THREE YEARS ago, Pope Francis charted a new course in compassion for the Roman Catholic Church when, in response to a question about gay priests, he asked, “Who am I to judge?” This week, “I” became “we.”

The question is: If a person who has that condition, who has goodwill, and who looks for God, who are we to judge?” Francis said in an airplane news conference Sunday. The pope’s choice to switch from the singular to the plural was promising in itself. But Francis went further. “I think the church must not only apologize . . . to a gay person it offended, but we must apologize to the poor, to women who have been exploited, to children forced into labor,” he said.
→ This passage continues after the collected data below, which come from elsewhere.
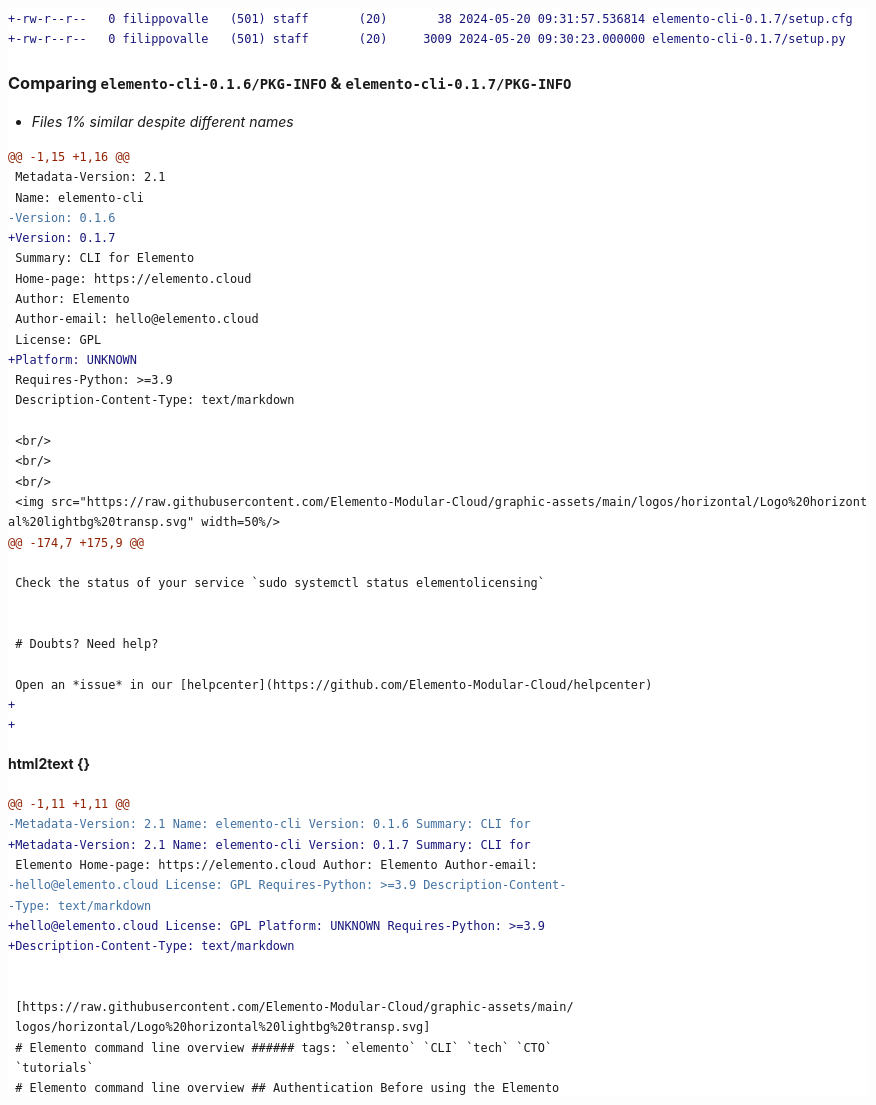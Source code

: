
 ```diff
+-rw-r--r--   0 filippovalle   (501) staff       (20)       38 2024-05-20 09:31:57.536814 elemento-cli-0.1.7/setup.cfg
+-rw-r--r--   0 filippovalle   (501) staff       (20)     3009 2024-05-20 09:30:23.000000 elemento-cli-0.1.7/setup.py
```

### Comparing `elemento-cli-0.1.6/PKG-INFO` & `elemento-cli-0.1.7/PKG-INFO`

 * *Files 1% similar despite different names*

```diff
@@ -1,15 +1,16 @@
 Metadata-Version: 2.1
 Name: elemento-cli
-Version: 0.1.6
+Version: 0.1.7
 Summary: CLI for Elemento
 Home-page: https://elemento.cloud
 Author: Elemento
 Author-email: hello@elemento.cloud
 License: GPL
+Platform: UNKNOWN
 Requires-Python: >=3.9
 Description-Content-Type: text/markdown
 
 <br/>
 <br/>
 <br/>
 <img src="https://raw.githubusercontent.com/Elemento-Modular-Cloud/graphic-assets/main/logos/horizontal/Logo%20horizontal%20lightbg%20transp.svg" width=50%/>
@@ -174,7 +175,9 @@
 
 Check the status of your service `sudo systemctl status elementolicensing`
 
 
 # Doubts? Need help?
 
 Open an *issue* in our [helpcenter](https://github.com/Elemento-Modular-Cloud/helpcenter)
+
+
```

#### html2text {}

```diff
@@ -1,11 +1,11 @@
-Metadata-Version: 2.1 Name: elemento-cli Version: 0.1.6 Summary: CLI for
+Metadata-Version: 2.1 Name: elemento-cli Version: 0.1.7 Summary: CLI for
 Elemento Home-page: https://elemento.cloud Author: Elemento Author-email:
-hello@elemento.cloud License: GPL Requires-Python: >=3.9 Description-Content-
-Type: text/markdown
+hello@elemento.cloud License: GPL Platform: UNKNOWN Requires-Python: >=3.9
+Description-Content-Type: text/markdown
 
 
 [https://raw.githubusercontent.com/Elemento-Modular-Cloud/graphic-assets/main/
 logos/horizontal/Logo%20horizontal%20lightbg%20transp.svg]
 # Elemento command line overview ###### tags: `elemento` `CLI` `tech` `CTO`
 `tutorials`
 # Elemento command line overview ## Authentication Before using the Elemento
```
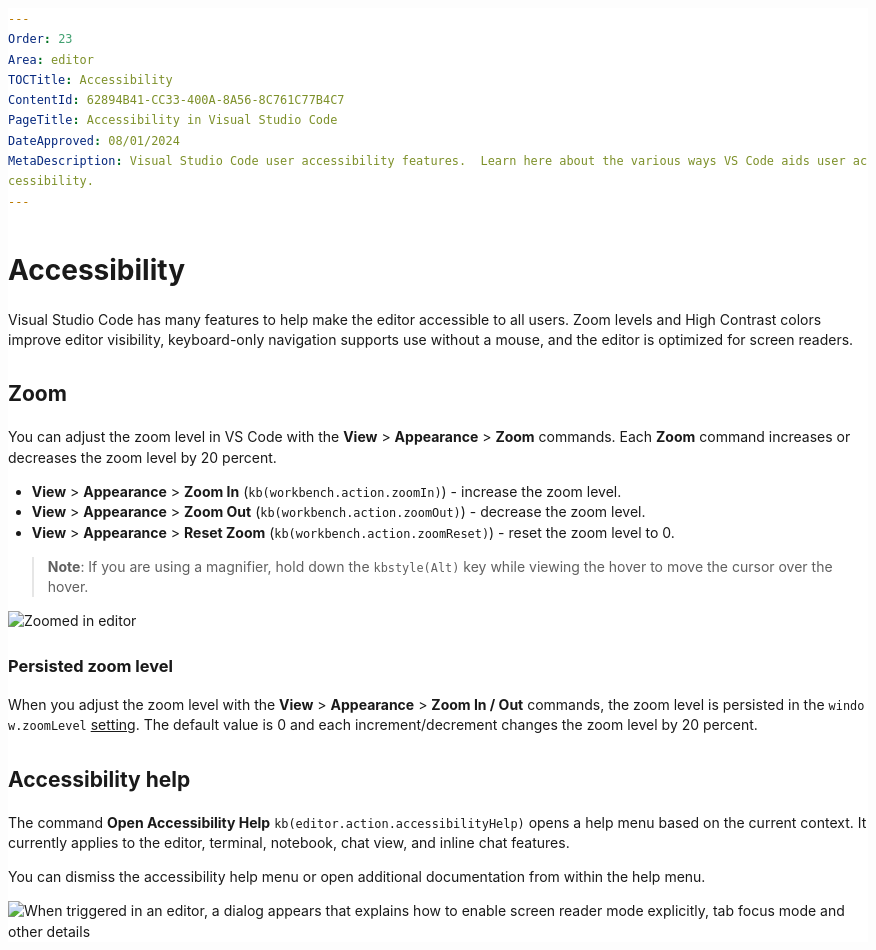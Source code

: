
 ```yaml
---
Order: 23
Area: editor
TOCTitle: Accessibility
ContentId: 62894B41-CC33-400A-8A56-8C761C77B4C7
PageTitle: Accessibility in Visual Studio Code
DateApproved: 08/01/2024
MetaDescription: Visual Studio Code user accessibility features.  Learn here about the various ways VS Code aids user accessibility.
---
```

# Accessibility

Visual Studio Code has many features to help make the editor accessible to all users. Zoom levels and High Contrast colors improve editor visibility, keyboard-only navigation supports use without a mouse, and the editor is optimized for screen readers.

## Zoom

You can adjust the zoom level in VS Code with the **View** > **Appearance** > **Zoom** commands.  Each **Zoom** command  increases or decreases the zoom level by 20 percent.

* **View** > **Appearance** > **Zoom In** (`kb(workbench.action.zoomIn)`) - increase the zoom level.
* **View** > **Appearance** > **Zoom Out** (`kb(workbench.action.zoomOut)`) - decrease the zoom level.
* **View** > **Appearance** > **Reset Zoom** (`kb(workbench.action.zoomReset)`) - reset the zoom level to 0.

>**Note**: If you are using a magnifier, hold down the `kbstyle(Alt)` key while viewing the hover to move the cursor over the hover.

![Zoomed in editor](images/accessibility/zoomed-in.png)

### Persisted zoom level

When you adjust the zoom level with the **View** > **Appearance** > **Zoom In / Out** commands, the zoom level is persisted in the `window.zoomLevel` [setting](/docs/getstarted/settings.md). The default value is 0 and each increment/decrement changes the zoom level by 20 percent.

## Accessibility help

The command **Open Accessibility Help** `kb(editor.action.accessibilityHelp)` opens a help menu based on the current context. It currently applies to the editor, terminal, notebook, chat view, and inline chat features.

You can dismiss the accessibility help menu or open additional documentation from within the help menu.

![When triggered in an editor, a dialog appears that explains how to enable screen reader mode explicitly, tab focus mode and other details](images/accessibility/status.png)
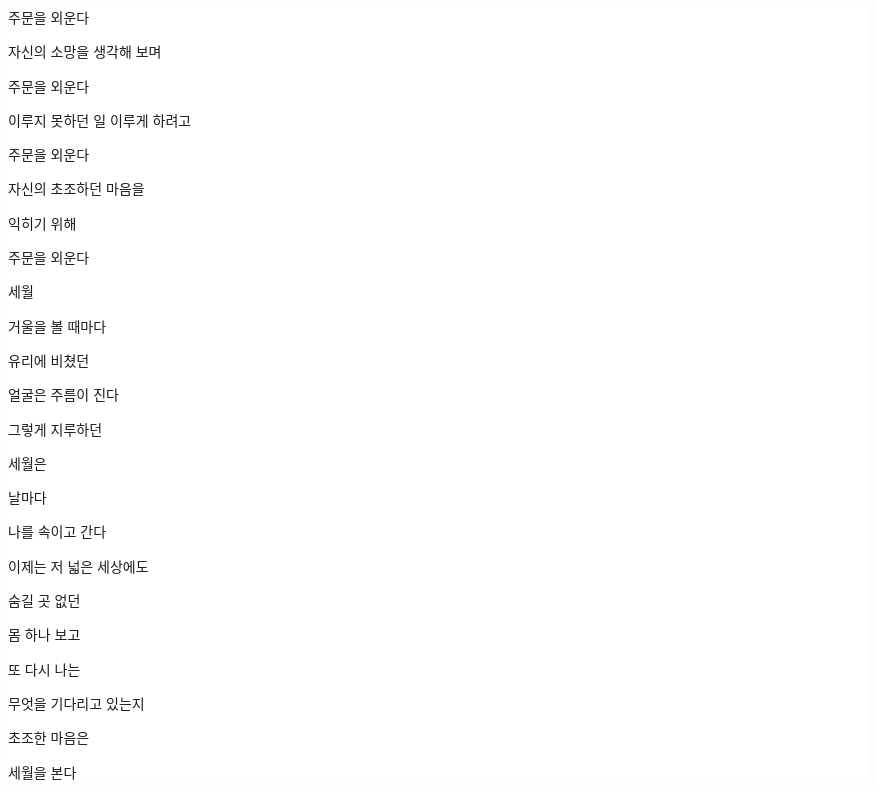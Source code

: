 주문을 외운다

자신의 소망을 생각해 보며

주문을 외운다

이루지 못하던 일 이루게 하려고

주문을 외운다

자신의 초조하던 마음을

익히기 위해

주문을 외운다

 

 

 

 

 

 

 

 

 

 

세월

 

거울을 볼 때마다

유리에 비쳤던

얼굴은 주름이 진다

그렇게 지루하던

세월은

날마다

나를 속이고 간다

이제는 저 넓은 세상에도

숨길 곳 없던

몸 하나 보고

또 다시 나는

무엇을 기다리고 있는지

초조한 마음은

세월을 본다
Empathy for the oppressed has always been a hallmark of Francis’s papacy. In this case, the pontiff has acknowledged that, at times, the church has been and can still be the oppressor — whether by discriminating against gay people, treating women in its ranks as second-class citizens or preaching clerical celibacy while protecting child abusers in the priesthood. His comments show a long-overdue willingness on the part of the church to grapple with its troubled past and to try to do better in the present.

Of course, doing better will require more than just words. At synods and other church gatherings, Francis has forced conversations on contested issues the Catholic Church had been dodging for decades — from homosexuality to divorce to contraception. But he has not developed doctrine that would change the status quo. Even an initiative to try bishops who sheltered pedophile priests in a Vatican tribunal has stalled — though Francis announced last month in an apostolic letter that those officials should be removed from office.

The church has a long way to go, and Francis is responsible for getting it there. But already he has offered more to the gay community than has ever been offered before. Certainly, Francis has split sharply from his predecessor, who as a cardinal called homosexuality an “intrinsic moral evil.” And words alone can force at least some change: Pope John Paul II, for example, is credited with helping inspire the Polish people to shake off Soviet control. Francis’s rhetoric could inspire Catholics around the world to change their own communities.

In his closing address at the 2014 Synod of the Family, Francis urged church traditionalists to open themselves to a “God of surprises.” The surprises the pope has given us so far have been more than welcome.